Top photo: Sgt. Dave Archer displays a bandaged hand and wrist, a reminder of the Jan. 13 scuffle that sparked an area-wide re-evaluation of the way injured police officers are compensated.
Bottom photo: Patrolman Chris Blila has said the 50 percent disability salary he'll receive won't even cover his bills.
The City of Brazil has teamed up with area banks to give Wabash Valley residents an opportunity to assist two Brazil police officers injured in the line of duty.
Mayor Tom Arthur and Clerk-Treasurer Tracy Webster have established accounts to accept donations for Sgt. Dave Archer and Patrolman Chris Blila at a number of area banks. Arthur, Webster and numerous other city officials were floored when they learned the injured officers were entitled to much less than the average city employee. Since then, media coverage of the officers' situation prompted several residents of Brazil and beyond to offer financial assistance.

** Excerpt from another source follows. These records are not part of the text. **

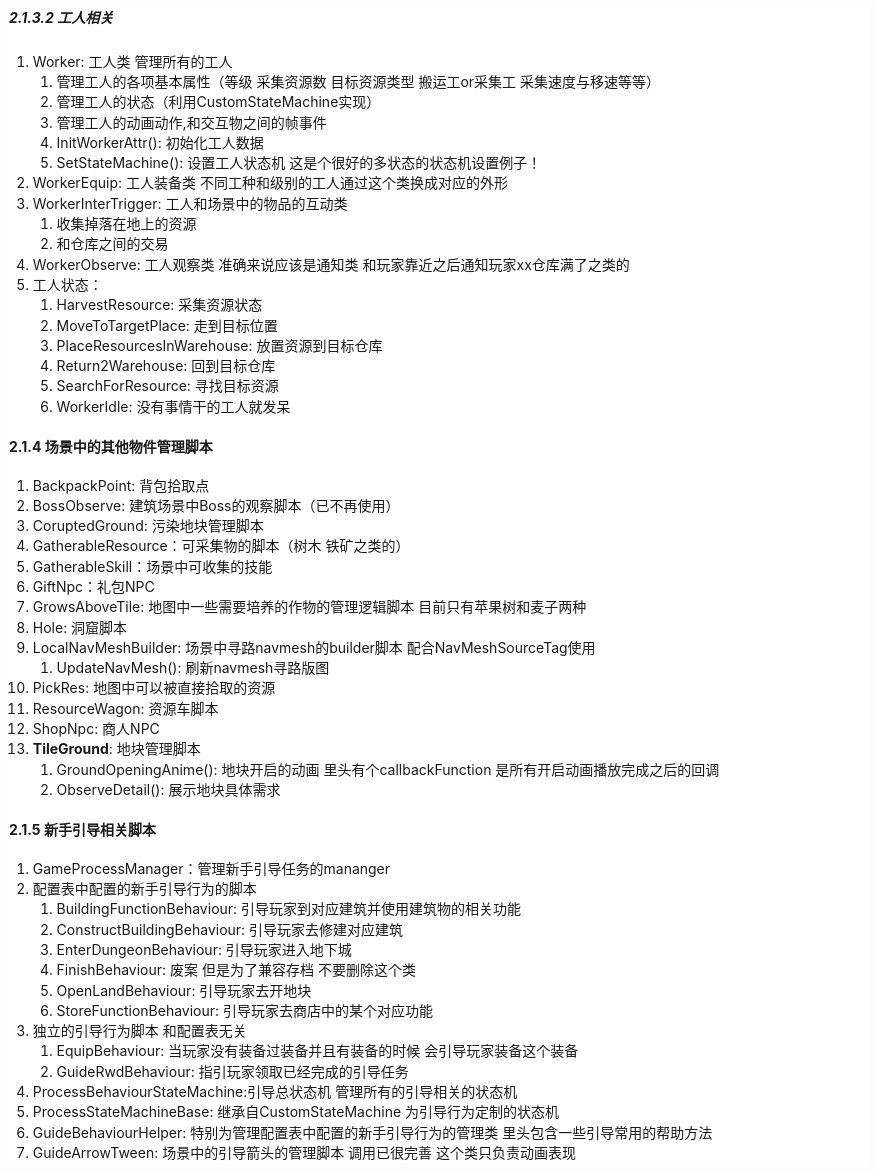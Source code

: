 ##### 2.1.3.2 工人相关
   1. Worker: 工人类 管理所有的工人
      1. 管理工人的各项基本属性（等级 采集资源数 目标资源类型 搬运工or采集工 采集速度与移速等等）
      2. 管理工人的状态（利用CustomStateMachine实现）
      3. 管理工人的动画动作,和交互物之间的帧事件
      4. InitWorkerAttr(): 初始化工人数据
      5. SetStateMachine(): 设置工人状态机 这是个很好的多状态的状态机设置例子！
   2. WorkerEquip: 工人装备类 不同工种和级别的工人通过这个类换成对应的外形
   3. WorkerInterTrigger: 工人和场景中的物品的互动类
      1. 收集掉落在地上的资源
      2. 和仓库之间的交易
   4. WorkerObserve: 工人观察类 准确来说应该是通知类 和玩家靠近之后通知玩家xx仓库满了之类的
   5. 工人状态：
      1. HarvestResource: 采集资源状态
      2. MoveToTargetPlace: 走到目标位置
      3. PlaceResourcesInWarehouse: 放置资源到目标仓库
      4. Return2Warehouse: 回到目标仓库
      5. SearchForResource: 寻找目标资源
      6. WorkerIdle: 没有事情干的工人就发呆

#### 2.1.4 场景中的其他物件管理脚本
   1. BackpackPoint: 背包拾取点
   2. BossObserve: 建筑场景中Boss的观察脚本（已不再使用）
   3. CoruptedGround: 污染地块管理脚本
   4. GatherableResource：可采集物的脚本（树木 铁矿之类的）
   5. GatherableSkill：场景中可收集的技能
   6. GiftNpc：礼包NPC
   7. GrowsAboveTile: 地图中一些需要培养的作物的管理逻辑脚本 目前只有苹果树和麦子两种
   8. Hole: 洞窟脚本
   9. LocalNavMeshBuilder: 场景中寻路navmesh的builder脚本 配合NavMeshSourceTag使用
      1.  UpdateNavMesh(): 刷新navmesh寻路版图
   10. PickRes: 地图中可以被直接拾取的资源
   11. ResourceWagon: 资源车脚本
   12. ShopNpc: 商人NPC
   13. **TileGround**: 地块管理脚本
       1. GroundOpeningAnime(): 地块开启的动画 里头有个callbackFunction 是所有开启动画播放完成之后的回调
       2. ObserveDetail(): 展示地块具体需求

#### 2.1.5 新手引导相关脚本
   1. GameProcessManager：管理新手引导任务的mananger
   2. 配置表中配置的新手引导行为的脚本
      1. BuildingFunctionBehaviour: 引导玩家到对应建筑并使用建筑物的相关功能
      2. ConstructBuildingBehaviour: 引导玩家去修建对应建筑
      3. EnterDungeonBehaviour: 引导玩家进入地下城
      4. FinishBehaviour: 废案 但是为了兼容存档 不要删除这个类
      5. OpenLandBehaviour: 引导玩家去开地块
      6. StoreFunctionBehaviour: 引导玩家去商店中的某个对应功能
   3. 独立的引导行为脚本 和配置表无关
      1. EquipBehaviour: 当玩家没有装备过装备并且有装备的时候 会引导玩家装备这个装备
      2. GuideRwdBehaviour: 指引玩家领取已经完成的引导任务
   4. ProcessBehaviourStateMachine:引导总状态机 管理所有的引导相关的状态机
   5. ProcessStateMachineBase: 继承自CustomStateMachine 为引导行为定制的状态机
   6. GuideBehaviourHelper: 特别为管理配置表中配置的新手引导行为的管理类 里头包含一些引导常用的帮助方法
   7. GuideArrowTween: 场景中的引导箭头的管理脚本 调用已很完善 这个类只负责动画表现
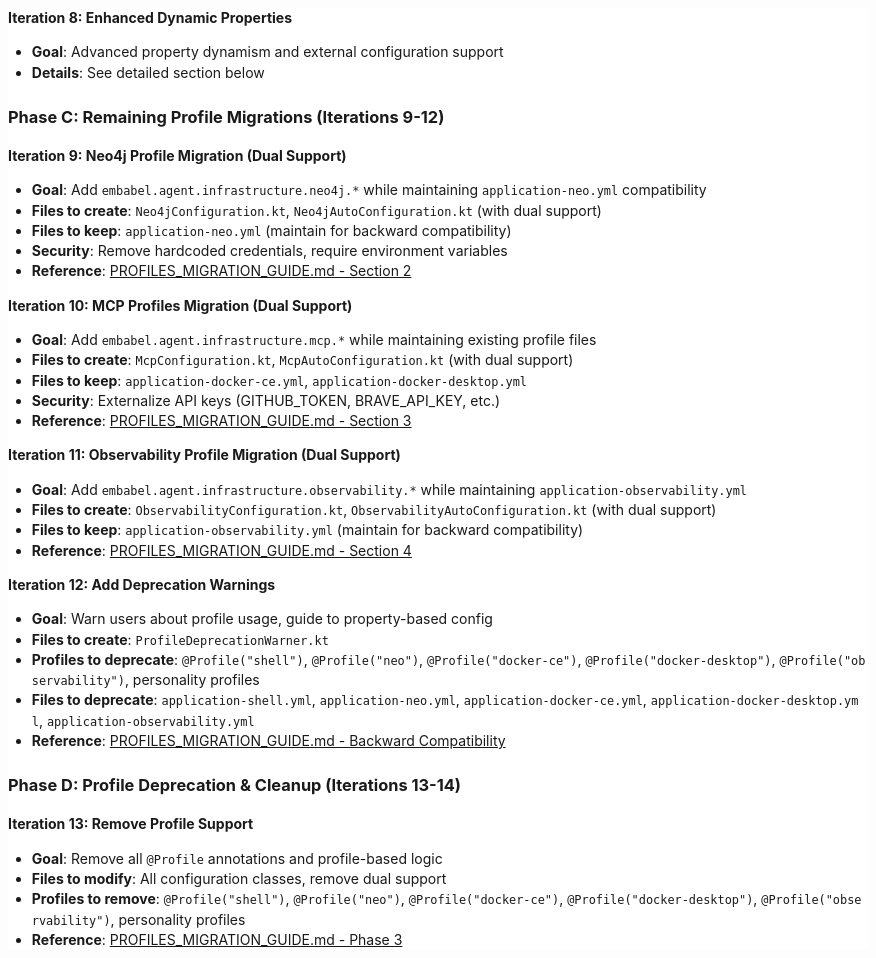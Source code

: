 **Iteration 8: Enhanced Dynamic Properties**
- **Goal**: Advanced property dynamism and external configuration support
- **Details**: See detailed section below

### **Phase C: Remaining Profile Migrations (Iterations 9-12)**

**Iteration 9: Neo4j Profile Migration (Dual Support)**
- **Goal**: Add `embabel.agent.infrastructure.neo4j.*` while maintaining `application-neo.yml` compatibility
- **Files to create**: `Neo4jConfiguration.kt`, `Neo4jAutoConfiguration.kt` (with dual support)
- **Files to keep**: `application-neo.yml` (maintain for backward compatibility)
- **Security**: Remove hardcoded credentials, require environment variables
- **Reference**: [PROFILES_MIGRATION_GUIDE.md - Section 2](PROFILES_MIGRATION_GUIDE.md#2-neo4j-profile-migration)

**Iteration 10: MCP Profiles Migration (Dual Support)**
- **Goal**: Add `embabel.agent.infrastructure.mcp.*` while maintaining existing profile files
- **Files to create**: `McpConfiguration.kt`, `McpAutoConfiguration.kt` (with dual support)
- **Files to keep**: `application-docker-ce.yml`, `application-docker-desktop.yml`
- **Security**: Externalize API keys (GITHUB_TOKEN, BRAVE_API_KEY, etc.)
- **Reference**: [PROFILES_MIGRATION_GUIDE.md - Section 3](PROFILES_MIGRATION_GUIDE.md#3-mcp-profiles-migration-docker-ce--docker-desktop)

**Iteration 11: Observability Profile Migration (Dual Support)**
- **Goal**: Add `embabel.agent.infrastructure.observability.*` while maintaining `application-observability.yml`
- **Files to create**: `ObservabilityConfiguration.kt`, `ObservabilityAutoConfiguration.kt` (with dual support)
- **Files to keep**: `application-observability.yml` (maintain for backward compatibility)
- **Reference**: [PROFILES_MIGRATION_GUIDE.md - Section 4](PROFILES_MIGRATION_GUIDE.md#4-observability-profile-migration)

**Iteration 12: Add Deprecation Warnings**
- **Goal**: Warn users about profile usage, guide to property-based config
- **Files to create**: `ProfileDeprecationWarner.kt`
- **Profiles to deprecate**: `@Profile("shell")`, `@Profile("neo")`, `@Profile("docker-ce")`, `@Profile("docker-desktop")`, `@Profile("observability")`, personality profiles
- **Files to deprecate**: `application-shell.yml`, `application-neo.yml`, `application-docker-ce.yml`, `application-docker-desktop.yml`, `application-observability.yml`
- **Reference**: [PROFILES_MIGRATION_GUIDE.md - Backward Compatibility](PROFILES_MIGRATION_GUIDE.md#backward-compatibility-strategy)

### **Phase D: Profile Deprecation & Cleanup (Iterations 13-14)**

**Iteration 13: Remove Profile Support**
- **Goal**: Remove all `@Profile` annotations and profile-based logic
- **Files to modify**: All configuration classes, remove dual support
- **Profiles to remove**: `@Profile("shell")`, `@Profile("neo")`, `@Profile("docker-ce")`, `@Profile("docker-desktop")`, `@Profile("observability")`, personality profiles
- **Reference**: [PROFILES_MIGRATION_GUIDE.md - Phase 3](PROFILES_MIGRATION_GUIDE.md#phase-3-profile-removal)

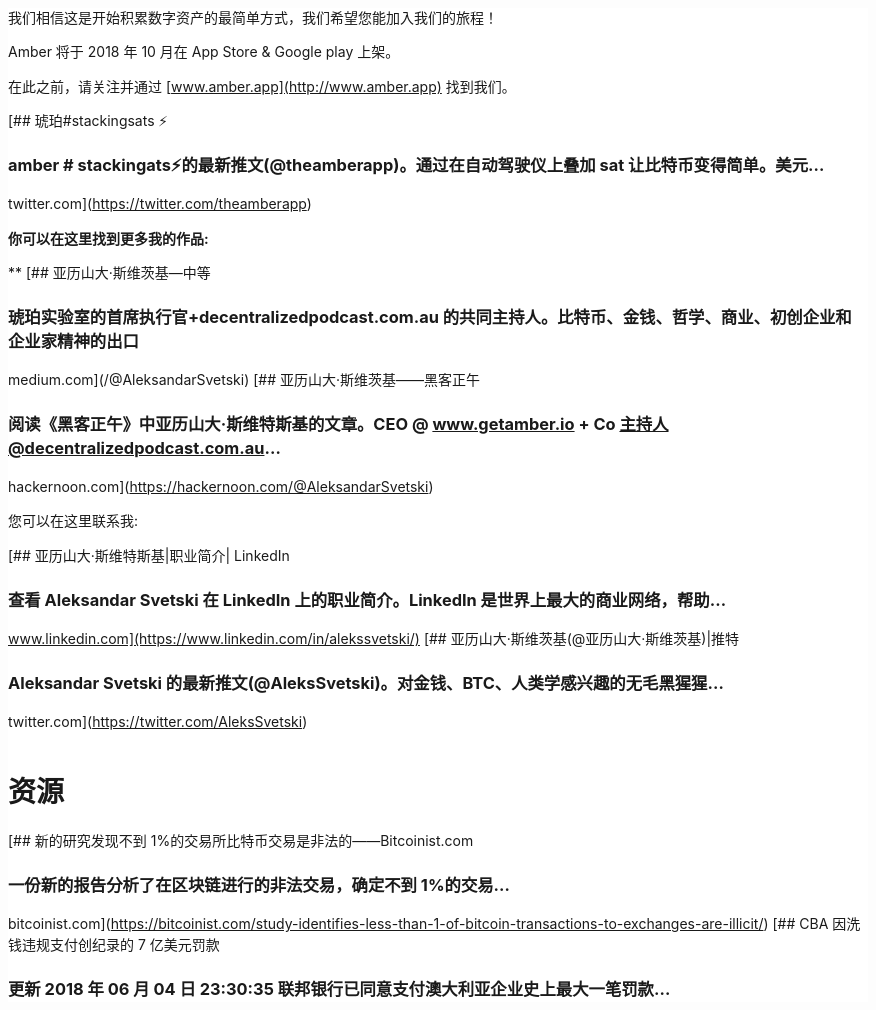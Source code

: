 我们相信这是开始积累数字资产的最简单方式，我们希望您能加入我们的旅程！

Amber 将于 2018 年 10 月在 App Store & Google play 上架。

在此之前，请关注并通过 [www.amber.app](http://www.amber.app) 找到我们。

[](https://twitter.com/theamberapp) [## 琥珀#stackingsats ⚡️

### amber # stackingats⚡️的最新推文(@theamberapp)。通过在自动驾驶仪上叠加 sat 让比特币变得简单。美元…

twitter.com](https://twitter.com/theamberapp) 

**你可以在这里找到更多我的作品:**

**[](/@AleksandarSvetski) [## 亚历山大·斯维茨基—中等

### 琥珀实验室的首席执行官+decentralizedpodcast.com.au 的共同主持人。比特币、金钱、哲学、商业、初创企业和企业家精神的出口

medium.com](/@AleksandarSvetski) [](https://hackernoon.com/@AleksandarSvetski) [## 亚历山大·斯维茨基——黑客正午

### 阅读《黑客正午》中亚历山大·斯维特斯基的文章。CEO @ www.getamber.io + Co 主持人@decentralizedpodcast.com.au…

hackernoon.com](https://hackernoon.com/@AleksandarSvetski) 

您可以在这里联系我:

[](https://www.linkedin.com/in/alekssvetski/) [## 亚历山大·斯维特斯基|职业简介| LinkedIn

### 查看 Aleksandar Svetski 在 LinkedIn 上的职业简介。LinkedIn 是世界上最大的商业网络，帮助…

www.linkedin.com](https://www.linkedin.com/in/alekssvetski/) [](https://twitter.com/AleksSvetski) [## 亚历山大·斯维茨基(@亚历山大·斯维茨基)|推特

### Aleksandar Svetski 的最新推文(@AleksSvetski)。对金钱、BTC、人类学感兴趣的无毛黑猩猩…

twitter.com](https://twitter.com/AleksSvetski) 

# 资源

[](https://bitcoinist.com/study-identifies-less-than-1-of-bitcoin-transactions-to-exchanges-are-illicit/) [## 新的研究发现不到 1%的交易所比特币交易是非法的——Bitcoinist.com

### 一份新的报告分析了在区块链进行的非法交易，确定不到 1%的交易…

bitcoinist.com](https://bitcoinist.com/study-identifies-less-than-1-of-bitcoin-transactions-to-exchanges-are-illicit/) [](http://www.abc.net.au/news/2018-06-04/commonwealth-bank-pay-$700-million-fine-money-laundering-breach/9831064) [## CBA 因洗钱违规支付创纪录的 7 亿美元罚款

### 更新 2018 年 06 月 04 日 23:30:35 联邦银行已同意支付澳大利亚企业史上最大一笔罚款…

"We just decided to go ahead and open up the bank accounts so anybody that wishes to can go ahead and make a donation," he said.
First National Bank and Trust, Fifth Third, First Financial and Riddell banks have all agreed to participate in the effort, accepting donations at any of their Wabash Valley branches. Arthur said the money will be withdrawn as needed and split evenly between the two officers.
The mayor characterized the move as a temporary fix, adding that he and members of the city council would need to take a hard look at ways to avoid a similar situation in the future.
"Short-term, we're trying to make sure these officers are taken care of," he said. "Once we've got this ironed out, we'll start looking at other options."
Sgt. Dave Archer and Patrolman Chris Blila sustained injuries to their hands and arms when a Jan. 13 domestic disturbance investigation turned violent. They will appear before the city's Police Pension Board Thursday to request leave-of-absence pay from the city, under which they'll receive 50 percent of a first-class patrolman's salary.
Because disability compensation for police and fire workers' salaries is handled by the Public Employee Retirement Fund (PERF), those workers cannot legally receive the 67 percent workman's comp salary benefits a city worker in any other department would be entitled to.
Brazil Police Chief Mark Loudermilk has suggested the city extend the cap on the number of sick days (60) police and fire workers can accumulate over their careers, but Arthur said a similar measure was roundly defeated during his tenure on city council.